An employee relations representative negotiates employee contracts and represents employees regarding issues such as benefits and workplace practices. These professionals need a bachelor's degree in labor relations or human resources, as well as an understanding of the personnel procedures, federal labor laws and state labor laws.
Employee relations representatives work in human resources departments for public and private companies, as well as government agencies. These professionals ensure the welfare of their coworkers. Most employee relations representatives have completed a bachelor's program.
|Required Education||Bachelor's degree|
|Projected Job Growth (2018-2028)*||8% decline for all labor relations specialists|
|Median Salary (2018)*||$67,790 for all labor relations specialists|
Source: *U.S. Bureau of Labor Statistics
Employee relations representatives often assist in negotiating labor relations. This may entail dealing with wages, pensions, and benefits complaints, in addition to other practices in the workplace. For this reason, employee relations representatives might work with union representatives, if such individuals exist within the organization.

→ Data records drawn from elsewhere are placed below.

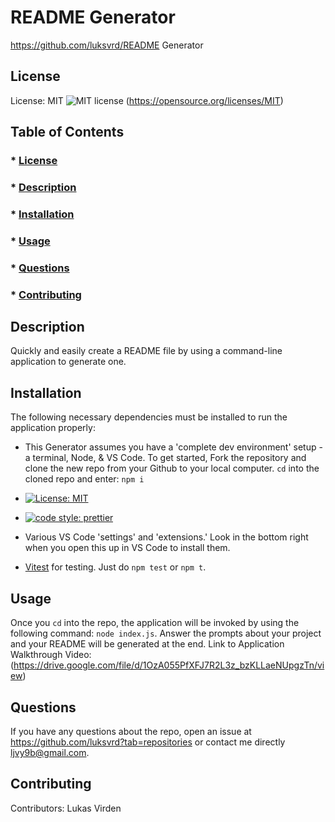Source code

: # README Generator

https://github.com/luksvrd/README Generator

## License

License: MIT ![MIT license](https://img.shields.io/badge/license-MIT-blue.svg) (https://opensource.org/licenses/MIT)

## Table of Contents

### \* [License](#license)

### \* [Description](#description)

### \* [Installation](#installation)

### \* [Usage](#usage)

### \* [Questions](#questions)

### \* [Contributing](#contributing)

## Description

Quickly and easily create a README file by using a command-line application to generate one.

## Installation

The following necessary dependencies must be installed to run the application properly:

- This Generator assumes you have a 'complete dev environment' setup - a terminal, Node, & VS Code. To get started, Fork the repository and clone the new repo from your Github to your local computer. `cd` into the cloned repo and enter: `npm i`

- [![License: MIT](https://img.shields.io/badge/License-MIT-yellow.svg)](https://opensource.org/licenses/MIT)
- [![code style: prettier](https://img.shields.io/badge/code_style-prettier-ff69b4.svg?style=flat-square)](https://github.com/prettier/prettier)
- Various VS Code 'settings' and 'extensions.' Look in the bottom right when you open this up in VS Code to install them.
- [Vitest](https://vitest.dev/) for testing. Just do `npm test` or `npm t`.

## Usage

Once you `cd` into the repo, the application will be invoked by using the following command: `node index.js`. Answer the prompts about your project and your README will be generated at the end. Link to Application Walkthrough Video: (https://drive.google.com/file/d/1OzA055PfXFJ7R2L3z_bzKLLaeNUpgzTn/view)

## Questions

If you have any questions about the repo, open an issue at https://github.com/luksvrd?tab=repositories or contact me directly ljvy9b@gmail.com.

## Contributing

Contributors: Lukas Virden
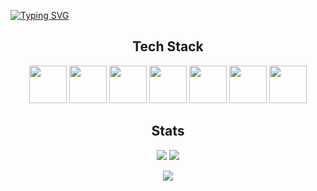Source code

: <!-- [![MasterHead](https://dsm01pap002files.storage.live.com/y4m1irR1TmVQJMP2Ut_QxFfCpO-Xmtu9qDl8ODVeyyPV8-rmBZYFofaod-Q-D_YclAyoIv-k8PS92A0voIPfserjpYXKePF2yPpX7IXAFaodabeZA-vhc7dB_qmsTNnfWKOZUFMrJtcoUYPOYd53gMIBSaBjzFsG9FvbEawOp3dZpEQi-hpL-z5QwXTphPjOM3Y?width=1483&height=419&cropmode=none)](https://github.com/felipeospina21) -->

[![Typing SVG](https://readme-typing-svg.herokuapp.com?size=40&color=D93B7D&center=true&vCenter=true&multiline=true&width=800&height=150&lines=Hello%2C+I'm+Felipe+Ospina;Web+Developer)](https://git.io/typing-svg)

<h2 align="center">Tech Stack</h2>
<p align="center">
  <img src="https://www.vectorlogo.zone/logos/reactjs/reactjs-icon.svg" width="60">
  <img src="https://github.com/detain/svg-logos/blob/master/svg/redux.svg" width="60">
  <img src="https://www.vectorlogo.zone/logos/sass-lang/sass-lang-icon.svg" width="60">
  <img src="https://www.vectorlogo.zone/logos/nodejs/nodejs-icon.svg" width="60">
  <img src="https://www.vectorlogo.zone/logos/expressjs/expressjs-icon.svg" width="60">
  <img src="https://www.vectorlogo.zone/logos/mongodb/mongodb-icon.svg" width="60">
  <img src="https://www.vectorlogo.zone/logos/typescriptlang/typescriptlang-icon.svg" width="60">
 </p>

<h2 align="center">Stats</h2>
<p align = "center">
  <img  src = "https://github-readme-stats.vercel.app/api?username=felipeospina21&show_icons=true&theme=radical&count_private=true&line_height=33.5&hide_border=true">
  <img  src = "https://github-readme-stats.vercel.app/api/top-langs/?username=felipeospina21&hide=vba&theme=radical&langs_count=4&hide_border=true">
</p>
<p align="center">
  <img src="https://github-readme-streak-stats.herokuapp.com?user=felipeospina21&theme=radical&hide_border=true">
<!-- [![GitHub Streak](https://github-readme-streak-stats.herokuapp.com?user=felipeospina21&theme=radical&hide_border=true)](https://git.io/streak-stats) -->
</p>
<!--
**felipeospina21/felipeospina21** is a ✨ _special_ ✨ repository because its `README.md` (this file) appears on your GitHub profile.

Here are some ideas to get you started:

- 🔭 I’m currently working on ...
- 🌱 I’m currently learning ...
- 👯 I’m looking to collaborate on ...
- 🤔 I’m looking for help with ...
- 💬 Ask me about ...
- 📫 How to reach me: ...
- 😄 Pronouns: ...
- ⚡ Fun fact: ...
-->
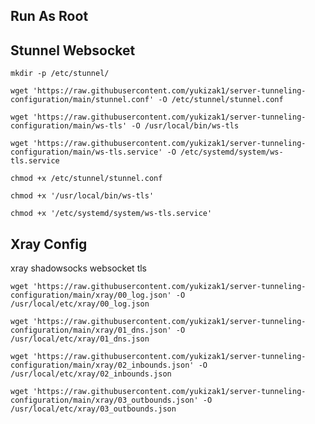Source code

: ## Run As Root

## Stunnel Websocket

`mkdir -p /etc/stunnel/`

`wget 'https://raw.githubusercontent.com/yukizak1/server-tunneling-configuration/main/stunnel.conf' -O /etc/stunnel/stunnel.conf`

`wget 'https://raw.githubusercontent.com/yukizak1/server-tunneling-configuration/main/ws-tls' -O /usr/local/bin/ws-tls`

`wget 'https://raw.githubusercontent.com/yukizak1/server-tunneling-configuration/main/ws-tls.service' -O /etc/systemd/system/ws-tls.service`

`chmod +x /etc/stunnel/stunnel.conf`

`chmod +x '/usr/local/bin/ws-tls'`

`chmod +x '/etc/systemd/system/ws-tls.service'`


## Xray Config

xray shadowsocks websocket tls

`wget 'https://raw.githubusercontent.com/yukizak1/server-tunneling-configuration/main/xray/00_log.json' -O /usr/local/etc/xray/00_log.json`

`wget 'https://raw.githubusercontent.com/yukizak1/server-tunneling-configuration/main/xray/01_dns.json' -O /usr/local/etc/xray/01_dns.json`

`wget 'https://raw.githubusercontent.com/yukizak1/server-tunneling-configuration/main/xray/02_inbounds.json' -O /usr/local/etc/xray/02_inbounds.json`

`wget 'https://raw.githubusercontent.com/yukizak1/server-tunneling-configuration/main/xray/03_outbounds.json' -O /usr/local/etc/xray/03_outbounds.json`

Employee relations representatives also must be familiar with personnel rules and practices. They need to understand state and federal labor laws, as well as any rules that are specific to their employer. Employee relations representatives also might ensure that accommodations are in place for workers who have disabilities or who engage in certain religious practices.
If working for an international company, an employee relations representative may help deal with cultural issues. It is the employee relations representative's job to keep such misunderstandings from happening, or to ameliorate the situation if they do.
Training for Employee Relations Representatives
Employee relations representatives are typically college graduates. Students might consider majoring in human resources, labor relations, or a related field. Programs may explore topics in workplace regulations and employee compensation. They also might require students to complete internships, documenting their experience and submitting a formal paper for a grade.
Job Outlook for Employee Relations Representatives
According to the U.S. Bureau of Labor Statistics (BLS), opportunities for labor relations specialists were expected to decline by 8% between 2018 and 2028 (www.bls.gov). The decline is due to the fact that fewer employees are represented by unions. The BLS indicated that college graduates with degrees in human resources, labor relations, or a closely related field should have the best job opportunities. The median annual salary earned by labor relations specialists in May 2018 was published as $67,790 by the BLS.
Employee relations representatives address issues on behalf of employees. These issues can range from accommodations for religious practices to negotiating for benefits from the employer. Employee relations representatives usually have a bachelor's degree in labor relations, human resources or a related subject area to prepare to perform the duties associated with this job.